Audio Languages and iOS, WinRT, Android, etc.
I have been examining the various ways to simplify development of music instruments for touch screens. I wrote Mugician, Geo Synth (also known as Pythagoras in its early development), and Cantor (known as AlephOne early on). Mugician and AlephOne are open source projects that I have posted into github. Geo Synth is a commercial project that is released under Wizdom Music (Jordan Rudess, the Dream Theater keyboardist's company). I built these apps because I believe that the instrument layout that they have on touchscreens will completely overtake the guitar and keyboard industry at some point when latency and pressure sense issues are dealt with. I have a lot of videos posted about it, and there are a lot of pro musicians that use Geo in particular (and some using Mugician as well):
http://www.youtube.com/rrr00bb
The main reason I believe that this will happen is that this layout on a touch screen solves intonation and pitch problems that guitars and keyboards actually make worse. It is even a good ergonomic setup because there are 10 fingers on top of the playing surface, with a layout that's familiar to guitarists, and easier than keyboards (even for actual keyboardists). The regular layout makes it easier to play without having to have extensive feel feedback (ie: reaching proper sharps and flats on a piano where you can't feel where white/black key boundaries are). This allows you to play very fast; significantly faster than real guitar playing even.
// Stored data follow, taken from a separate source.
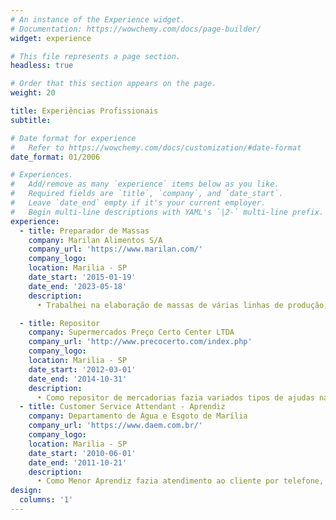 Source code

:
 ```yaml
---
# An instance of the Experience widget.
# Documentation: https://wowchemy.com/docs/page-builder/
widget: experience

# This file represents a page section.
headless: true

# Order that this section appears on the page.
weight: 20

title: Experiências Profissionais
subtitle:

# Date format for experience
#   Refer to https://wowchemy.com/docs/customization/#date-format
date_format: 01/2006

# Experiences.
#   Add/remove as many `experience` items below as you like.
#   Required fields are `title`, `company`, and `date_start`.
#   Leave `date_end` empty if it's your current employer.
#   Begin multi-line descriptions with YAML's `|2-` multi-line prefix.
experience:
  - title: Preparador de Massas
    company: Marilan Alimentos S/A
    company_url: 'https://www.marilan.com/'
    company_logo: 
    location: Marilia - SP
    date_start: '2015-01-19'
    date_end: '2023-05-18'
    description: 
      • Trabalhei na elaboração de massas de várias linhas de produção, Comprovação pontual, temperatura, viscosidade, Controle de qualidade de massas de acordo com as normas ISO, Preencher relatórios,Transpaleteira elétrica de condução / Lista de verificação de segurança NR 11.

  - title: Repositor
    company: Supermercados Preço Certo Center LTDA
    company_url: 'http://www.precocerto.com/index.php'
    company_logo: 
    location: Marilia - SP
    date_start: '2012-03-01'
    date_end: '2014-10-31'
    description: 
      • Como repositor de mercadorias fazia variados tipos de ajudas na checagem do estoque, em entrega de alimentos à domicílio, e tambem auxiliava em outros setores, tais como açougue, empacotamento, descarga de materias, etc.
  - title: Customer Service Attendant - Aprendiz
    company: Departamento de Água e Esgoto de Marília
    company_url: 'https://www.daem.com.br/'
    company_logo: 
    location: Marilia - SP
    date_start: '2010-06-01'
    date_end: '2011-10-21'
    description: 
      • Como Menor Aprendiz fazia atendimento ao cliente por telefone, Transferência de atividades do dia-a-dia para colegas de trabalho, Auxílio na solicitação e conferência de documentos, Auxílio com organização de planilhas e atividades do dia a dia.
design:
  columns: '1'
---
```

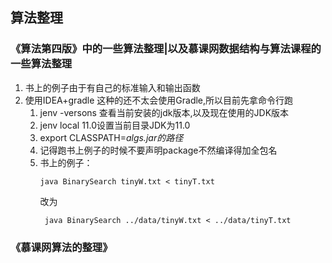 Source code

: ## 算法整理
### 《算法第四版》中的一些算法整理|以及慕课网数据结构与算法课程的一些算法整理
1. 书上的例子由于有自己的标准输入和输出函数
2. 使用IDEA+gradle 这种的还不太会使用Gradle,所以目前先拿命令行跑
   1. jenv -versons 查看当前安装的jdk版本,以及现在使用的JDK版本
   2. jenv local 11.0设置当前目录JDK为11.0
   3. export CLASSPATH=<i>algs.jar的路径</i>
   4. 记得跑书上例子的时候不要声明package不然编译得加全包名
   5. 书上的例子： 
         ```shell
         java BinarySearch tinyW.txt < tinyT.txt
         ```
      改为
      ```shell
       java BinarySearch ../data/tinyW.txt < ../data/tinyT.txt
       ```
### 《慕课网算法的整理》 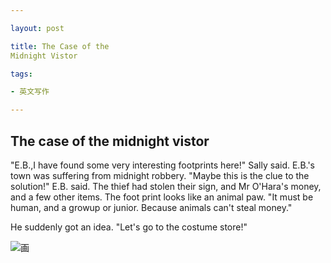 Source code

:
 ```yaml
---

layout: post

title: The Case of the 
Midnight Vistor

tags:

- 英文写作

---
```


## The case of the midnight vistor

"E.B.,I have found some very interesting footprints here!" Sally said. E.B.'s town was suffering from midnight robbery. "Maybe this is the clue to the solution!" E.B. said. The thief had stolen their sign, and Mr O'Hara's money, and a few other items. The foot print looks like an animal paw. "It must be human, and a growup or junior. Because animals can't steal money."

He suddenly got an idea. "Let's go to the costume store!"
 
![画]({{"/media/IMG_20190128_120503.jpg"|absolute_url}})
The Beginning and Background MIDI
After a few years of playing around with iOS controller code, a year into it, I came to the conclusion that I am doing something architecturally very wrong (along with the rest of the iOS community). Before Audiobus came out, there was no way to contain the list of requirements for an iOS based audio app, to keep simple ideas from turning into time-burning monstrosities. Back then, you could run another app in the background, and even send it MIDI messages. But MIDI has so many problems that you still need to have an internal audio engine to have any guarantee about the user experience, and to ease setup. (So, in my view; the existence of internal audio engines in any MIDI controller app means that MIDI doesn't actually work as it was intended. I will have more on OSC later. If MIDI did what it is supposed to do really well, then nobody would bother writing a synth to go with a controller, or vice versa. It would not make sense financially to ever do it. But the combination over MIDI sucks, so we end up doing both sides of it.) Because audio was still isolated between apps there was a lot of pressure to make every instrument have:
- A basic controller. Most people imitate pianos, because that's what synthesis guys are used to looking at. Though on the tablet, it's always a horribly unplayable imitation of the piano. I don't understand why people keep doing this. We have had 2 years of this, where there's little point in having the controller because it's not playable - but it's included anyway. You can make a playable controller, but the first thing that has to happen is to drop the requirement that it resemble a piano; as this has been proven for many years to not work on a touch screen.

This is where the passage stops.